As the new approach to General Data Protection (GDPR) approaches, it may be one of the many processes and business systems that it frantically evaluates to ensure that the new system does not break in May 2018.
It has been exempted from a direct compliance project. It is likely that what is new in your business includes an element of equalizing GDPR. As the deadline approaches, companies will seek to train their employees on the fundamental aspects of the new organization, especially those with access to personal data.
So, what is all this controversy and how is the new law of the data protection directive that it replaces?
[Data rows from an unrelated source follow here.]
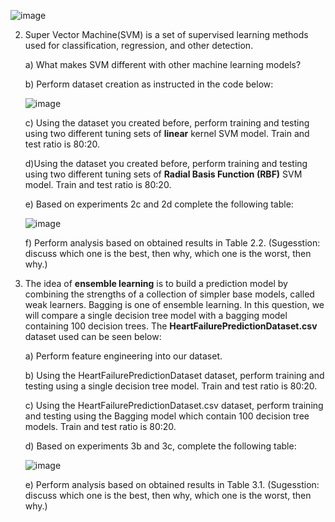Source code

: ![image](https://github.com/user-attachments/assets/5373f2d6-6b13-4ce2-8f14-7c3daf9d77ce)

2. Super Vector Machine(SVM) is a set of supervised learning methods used for classification, regression, and other detection.

   a) What makes SVM different with other machine learning models?
   
   b) Perform dataset creation as instructed in the code below:

   ![image](https://github.com/user-attachments/assets/a2899078-7e2b-42ed-b546-451fcb0b7af8)

   c) Using the dataset you created before, perform training and testing using two different tuning sets of **linear** kernel SVM model. Train and test ratio is 80:20.

   d)Using the dataset you created before, perform training and testing using two different tuning sets of **Radial Basis Function (RBF)** SVM model. Train and test ratio is 80:20.

   e) Based on experiments 2c and 2d complete the following table:

   ![image](https://github.com/user-attachments/assets/92e99419-8f6b-407c-bb7d-5a6ffbeb36f2)

   f) Perform analysis based on obtained results in Table 2.2. (Sugesstion: discuss which one is the best, then why, which one is the worst, then why.)

3. The idea of **ensemble learning** is to build a prediction model by combining the strengths of a collection of simpler base models, called weak learners. Bagging is one of ensemble learning. In this question, we will compare a single decision tree model with a bagging model containing 100 decision trees. The **HeartFailurePredictionDataset.csv** dataset used can be seen below:

   a) Perform feature engineering into our dataset.
   
   b) Using the HeartFailurePredictionDataset dataset, perform training and testing using a single decision tree model. Train and test ratio is 80:20.
   
   c) Using the HeartFailurePredictionDataset.csv dataset, perform training and testing using the Bagging model which contain 100 decision tree models. Train and test ratio is 80:20.

   d) Based on experiments 3b and 3c, complete the following table:
   
   ![image](https://github.com/user-attachments/assets/68d48861-6406-4ed4-ace0-e6bdb0a3e091)

   e) Perform analysis based on obtained results in Table 3.1. (Sugesstion: discuss which one is the best, then why, which one is the worst, then why.)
The first important distinction is one of the ranges. GDPR exceeds protection compared to the misuse of personal data, such as email addresses and phone numbers. The Regulation applies to any personal information that can be identified by an EU citizen, including user names and IP addresses. In addition, there is no distinction between the information contained in the business or the personal capabilities of a person: classified as personal information that identifies a person and, therefore, is covered by the new regulation.
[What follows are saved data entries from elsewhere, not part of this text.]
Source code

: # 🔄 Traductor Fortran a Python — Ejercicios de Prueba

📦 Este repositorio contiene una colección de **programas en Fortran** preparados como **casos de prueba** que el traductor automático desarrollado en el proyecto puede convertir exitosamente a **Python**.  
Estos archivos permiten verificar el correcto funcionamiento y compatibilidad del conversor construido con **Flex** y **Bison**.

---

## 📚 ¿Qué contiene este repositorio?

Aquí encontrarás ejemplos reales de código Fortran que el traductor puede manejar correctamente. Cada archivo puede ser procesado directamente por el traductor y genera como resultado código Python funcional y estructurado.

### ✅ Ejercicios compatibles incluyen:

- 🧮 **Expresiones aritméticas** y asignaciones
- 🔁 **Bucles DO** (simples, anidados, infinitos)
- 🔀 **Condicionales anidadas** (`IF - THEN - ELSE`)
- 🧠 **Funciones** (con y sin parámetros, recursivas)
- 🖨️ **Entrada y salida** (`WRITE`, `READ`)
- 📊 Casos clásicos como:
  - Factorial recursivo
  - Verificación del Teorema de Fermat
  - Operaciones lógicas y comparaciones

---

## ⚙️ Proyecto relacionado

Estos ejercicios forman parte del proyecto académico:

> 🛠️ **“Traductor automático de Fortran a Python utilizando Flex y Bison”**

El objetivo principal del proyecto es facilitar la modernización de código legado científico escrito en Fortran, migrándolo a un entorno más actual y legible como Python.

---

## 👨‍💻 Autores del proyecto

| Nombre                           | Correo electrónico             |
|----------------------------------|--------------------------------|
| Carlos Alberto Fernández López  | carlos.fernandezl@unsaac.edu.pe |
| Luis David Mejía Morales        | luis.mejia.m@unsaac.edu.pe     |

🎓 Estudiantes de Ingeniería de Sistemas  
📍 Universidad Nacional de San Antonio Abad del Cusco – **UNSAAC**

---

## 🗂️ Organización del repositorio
Second, the gross domestic product does not work with the convenience of the “withdrawal” of many companies. On the other hand, the application of the most precise interpretation, using the personal data of a citizen of the European Union, requires that such consent is granted in a free, clear, informative and unambiguous manner. It requires a positive sign of agreement: it can not be inferred from silence, squares or inactivity.
This is the scope, along with the strict interpretation that both marketing and business leaders have had in such anarchy. That’s right. Companies must not only comply with the new law but, in case of appeal, it may also be necessary to demonstrate this obligation. To make things even more difficult, the law will apply only to newly acquired data in May 2018, but also to those that have already been preserved. So, if you have a contact database, which you have marketed freely in the past, without your explicit consent, even if you give the person the option to withdraw, now or in the past, it will not cover it.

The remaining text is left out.